We stayed in a very basic guest house in a small town 20 minutes drive from the village and were bussed in each morning. We were greeted by the children who took whatever we had in our hands – from water bottles to back packs – and carried them to the building site on their heads. It was hard work and it was hot. But it was fun. And, if we needed a rest, we could stop whenever we wanted, usually, to play with the children.

Toys were simple. Something we could carry with us that was light and didn’t take up much space. So whenever we had a break, we blew up another balloon. At first we had to show the children what to do with these strange light objects that floated in the air. Then, as they got the hang of hitting it from person to person and chasing it round the village, the balloon would catch on something and burst. Once they got used to the bangs, they had something to treasure: yep a burst balloon was a treasure amongst the children in that village. By the end of our time there, they were typical children playing together, then a bit of fighting and then asking for a new toy.

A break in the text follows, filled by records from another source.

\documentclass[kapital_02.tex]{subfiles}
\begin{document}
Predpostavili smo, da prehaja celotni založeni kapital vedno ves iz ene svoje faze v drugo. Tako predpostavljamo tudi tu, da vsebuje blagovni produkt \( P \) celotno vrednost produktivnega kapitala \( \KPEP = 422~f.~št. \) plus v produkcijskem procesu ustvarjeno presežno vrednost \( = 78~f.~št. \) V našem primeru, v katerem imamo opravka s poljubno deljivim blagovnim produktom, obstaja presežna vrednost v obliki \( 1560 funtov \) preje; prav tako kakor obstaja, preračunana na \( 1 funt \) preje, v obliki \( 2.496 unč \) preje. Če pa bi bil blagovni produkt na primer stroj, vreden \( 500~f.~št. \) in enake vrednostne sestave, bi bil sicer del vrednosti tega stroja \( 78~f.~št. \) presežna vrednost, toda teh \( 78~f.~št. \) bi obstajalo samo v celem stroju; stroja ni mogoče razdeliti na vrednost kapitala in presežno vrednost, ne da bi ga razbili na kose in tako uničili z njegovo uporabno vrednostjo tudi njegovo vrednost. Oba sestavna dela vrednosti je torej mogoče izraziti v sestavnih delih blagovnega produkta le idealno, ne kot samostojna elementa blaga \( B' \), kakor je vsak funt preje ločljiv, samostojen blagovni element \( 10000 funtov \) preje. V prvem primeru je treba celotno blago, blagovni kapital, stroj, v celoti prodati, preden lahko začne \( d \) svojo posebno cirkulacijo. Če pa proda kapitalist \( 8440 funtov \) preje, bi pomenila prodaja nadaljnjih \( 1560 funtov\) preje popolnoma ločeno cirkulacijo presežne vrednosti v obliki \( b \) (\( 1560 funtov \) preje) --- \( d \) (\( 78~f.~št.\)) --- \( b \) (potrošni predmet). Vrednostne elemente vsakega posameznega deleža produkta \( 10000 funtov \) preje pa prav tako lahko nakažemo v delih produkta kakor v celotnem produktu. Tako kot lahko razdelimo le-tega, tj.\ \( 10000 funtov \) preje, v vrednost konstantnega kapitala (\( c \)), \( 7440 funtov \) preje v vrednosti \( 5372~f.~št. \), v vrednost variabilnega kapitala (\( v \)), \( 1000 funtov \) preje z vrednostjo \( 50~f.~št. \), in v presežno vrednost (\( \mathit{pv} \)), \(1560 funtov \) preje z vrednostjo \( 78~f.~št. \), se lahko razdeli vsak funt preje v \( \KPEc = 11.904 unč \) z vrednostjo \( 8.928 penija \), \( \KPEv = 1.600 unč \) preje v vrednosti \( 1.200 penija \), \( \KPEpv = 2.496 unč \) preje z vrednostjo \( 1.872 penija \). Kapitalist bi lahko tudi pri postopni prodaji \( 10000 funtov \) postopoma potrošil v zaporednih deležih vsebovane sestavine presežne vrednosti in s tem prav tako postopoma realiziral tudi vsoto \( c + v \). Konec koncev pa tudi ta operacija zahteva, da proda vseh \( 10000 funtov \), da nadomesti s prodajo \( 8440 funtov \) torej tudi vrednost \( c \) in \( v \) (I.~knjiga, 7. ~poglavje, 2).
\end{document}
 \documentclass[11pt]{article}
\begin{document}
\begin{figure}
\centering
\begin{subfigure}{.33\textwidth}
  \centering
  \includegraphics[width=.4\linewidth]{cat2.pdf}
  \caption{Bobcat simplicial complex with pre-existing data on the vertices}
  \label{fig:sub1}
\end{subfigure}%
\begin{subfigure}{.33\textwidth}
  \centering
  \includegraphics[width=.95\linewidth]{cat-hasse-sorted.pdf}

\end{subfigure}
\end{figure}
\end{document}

As I said, at the end there was a handover ceremony. There was music from the villagers, dancing, speeches from the village elders and finally, the whole village watched as the new tenants entered their new homes for the first time. Finally, any remaining balloons were handed out to the whole village.

Just like my other holidays, I loved meeting new people (and working with them), I loved experiencing new cultures (closer then ever before), I loved trying out new activities (on the most basic scaffolding you could imagine), I loved traveling to new places (even if those places had no hot water for the two weeks I was there) and I loved seeing new sights (such as the house that I had just help build).

The local people had so little compared to what we are used to. I have no idea if any of them had diabetes: it’s a tough place to live without any illness and I know diabetes adds further challenges to any environment. But there was a very strong sense of community: they needed fit healthy people to grow their crops, build their houses, and survive. So if anyone did have diabetes, I think they’d work together as a village to ensure the diabetes did not get in the way of all their lives. From my experience, I know if you have access to insulin, diabetes is not a hindrance to building a house in Ghana.